Adam Jacobs wrote an article, which I believe was first published in Queue, paper called The Pathologies of Big Data, which looks at — you know — big data.
The title begs the question of what “big data” really is, and the author doesn’t ignore that. Without saying it explicitly, he points out that the definition of “big data” is relative to time–based on what storage technologies are available at the time, what they cost, and how maintainable they are.
The author then makes an interesting posit: he builds some sample data, carefully packing the record so it stores as much information as possible. The list represents a set of people, who have ages. Since people don’t live past 127 years old very often, he uses only seven bits of a byte. Most database systems don’t allow this level of control over the storage type and packing, so it should be no surprise that the data he stores in his commercial database package takes a lot more space than his hand-coded representation.
What is suprising, however, is that he stores one billion rows of three bytes and the data ends up taking more than 40 gigs on disk. Ideally, the storage would take three gigs; 3 bytes times one billion. The author offers no explanation about why his database system causes more than 1300% overhead in the storage of the data, which seems rather negligent, particularly since he calls this “sort of inflation … typical of a traditional RDBMS”.
The author describes his eight-core Macintosh as “hefty hardware”, but ironically gives no description of the disk subsystem. He says that it has two terabytes of RAID-0 disk, but doesn’t mention if he’s using two commodity one-terabyte drives (which are slow — 12 or 15 milliseconds of latency), or fourteen enterprise class, 15 KRPM 147-gig SAS drives (which are about as fast as you can buy these days, if you’re shopping for mechanical storage).
In investigating the query performance, the author does examine some interesting facts, though he stops just short of directly indicting the PostgreSQL query optimizer or execution engine as the performance issue.
The experiment is a good idea, and I intend to perform a similar test on my own hardware when I have a few moments. What piques me about the article, though, is that the author claims that this behaviour isn’t pathological, and that it happens all the time. Indeed, it does: what’s happening is that the author is using the wrong tool for the wrong job. Scanning large tables and performing aggregation summaries overt the contained data is a pattern that database systems do exercise when supporting data warehousing or business decision systems. But it is, pretty plainly, a misapplication of such a system and isn’t suprising that it’s slow.

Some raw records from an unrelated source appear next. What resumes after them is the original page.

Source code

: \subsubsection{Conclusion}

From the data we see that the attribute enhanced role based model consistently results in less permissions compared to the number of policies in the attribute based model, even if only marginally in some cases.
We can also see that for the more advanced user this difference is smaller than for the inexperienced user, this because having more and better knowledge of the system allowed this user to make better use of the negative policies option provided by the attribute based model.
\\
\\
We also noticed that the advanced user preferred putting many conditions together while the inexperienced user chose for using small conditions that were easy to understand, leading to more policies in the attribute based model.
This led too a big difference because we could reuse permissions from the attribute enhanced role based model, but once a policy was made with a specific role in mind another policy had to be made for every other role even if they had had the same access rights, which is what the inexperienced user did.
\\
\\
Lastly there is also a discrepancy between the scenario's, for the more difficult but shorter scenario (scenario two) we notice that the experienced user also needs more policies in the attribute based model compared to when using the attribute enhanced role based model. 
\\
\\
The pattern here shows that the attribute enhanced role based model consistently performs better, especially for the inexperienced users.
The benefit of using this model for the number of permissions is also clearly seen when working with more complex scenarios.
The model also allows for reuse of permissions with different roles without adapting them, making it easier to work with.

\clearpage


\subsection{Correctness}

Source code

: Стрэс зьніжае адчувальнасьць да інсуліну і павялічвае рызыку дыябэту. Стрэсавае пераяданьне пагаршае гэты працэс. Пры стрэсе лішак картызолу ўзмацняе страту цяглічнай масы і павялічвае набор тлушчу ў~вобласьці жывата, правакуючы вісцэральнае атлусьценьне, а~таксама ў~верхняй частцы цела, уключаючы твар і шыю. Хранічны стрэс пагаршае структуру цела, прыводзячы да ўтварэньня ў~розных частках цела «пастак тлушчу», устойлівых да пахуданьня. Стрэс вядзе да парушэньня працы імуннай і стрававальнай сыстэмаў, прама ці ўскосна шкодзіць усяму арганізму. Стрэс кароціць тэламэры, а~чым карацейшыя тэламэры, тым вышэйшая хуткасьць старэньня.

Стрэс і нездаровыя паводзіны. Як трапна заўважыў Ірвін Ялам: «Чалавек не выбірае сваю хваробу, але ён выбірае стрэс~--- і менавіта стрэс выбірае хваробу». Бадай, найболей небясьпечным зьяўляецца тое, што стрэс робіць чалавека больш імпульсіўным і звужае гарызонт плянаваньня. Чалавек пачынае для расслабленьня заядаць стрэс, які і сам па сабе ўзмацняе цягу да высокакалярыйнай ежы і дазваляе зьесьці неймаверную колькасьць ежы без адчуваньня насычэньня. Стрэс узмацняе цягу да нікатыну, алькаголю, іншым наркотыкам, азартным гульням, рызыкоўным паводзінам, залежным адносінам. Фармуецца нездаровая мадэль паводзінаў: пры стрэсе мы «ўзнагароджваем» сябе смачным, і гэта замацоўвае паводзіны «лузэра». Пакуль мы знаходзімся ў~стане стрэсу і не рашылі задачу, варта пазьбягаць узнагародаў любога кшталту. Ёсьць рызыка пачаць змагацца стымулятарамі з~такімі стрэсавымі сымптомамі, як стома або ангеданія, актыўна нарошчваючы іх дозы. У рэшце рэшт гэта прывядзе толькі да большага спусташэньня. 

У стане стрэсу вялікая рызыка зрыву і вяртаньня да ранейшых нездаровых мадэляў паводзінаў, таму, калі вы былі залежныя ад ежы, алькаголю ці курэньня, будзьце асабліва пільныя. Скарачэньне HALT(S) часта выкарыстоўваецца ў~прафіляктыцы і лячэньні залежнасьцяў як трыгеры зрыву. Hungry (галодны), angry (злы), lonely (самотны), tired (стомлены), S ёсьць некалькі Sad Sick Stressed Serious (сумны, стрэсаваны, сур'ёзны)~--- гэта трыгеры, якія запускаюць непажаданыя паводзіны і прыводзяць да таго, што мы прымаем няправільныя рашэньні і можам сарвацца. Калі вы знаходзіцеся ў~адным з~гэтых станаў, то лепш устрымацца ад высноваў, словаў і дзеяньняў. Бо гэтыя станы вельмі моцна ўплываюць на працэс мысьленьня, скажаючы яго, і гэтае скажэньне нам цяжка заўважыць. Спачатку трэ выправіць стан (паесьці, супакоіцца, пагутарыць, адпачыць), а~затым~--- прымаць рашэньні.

I think the author is further misguided in stating that businesses don’t produce such large amounts of data. They do: website logs, transactions, network monitoring, and so on–they’re all applications that aren’t uncommon in today’s businesses, and they do (or have the potential to) generate massive amounts of data. Oddly, the author cites several such applications–and the multipliers, like time that make them big–later in the article.
Anyway, the author does acknowledge that data warehousing is a solution to the problem he’s working, but does not entertain it. Indeed, “merely saying we will build a data warehouse” doesn’t get the job done. Just saying anything does not get the job done–someone has to do actual work.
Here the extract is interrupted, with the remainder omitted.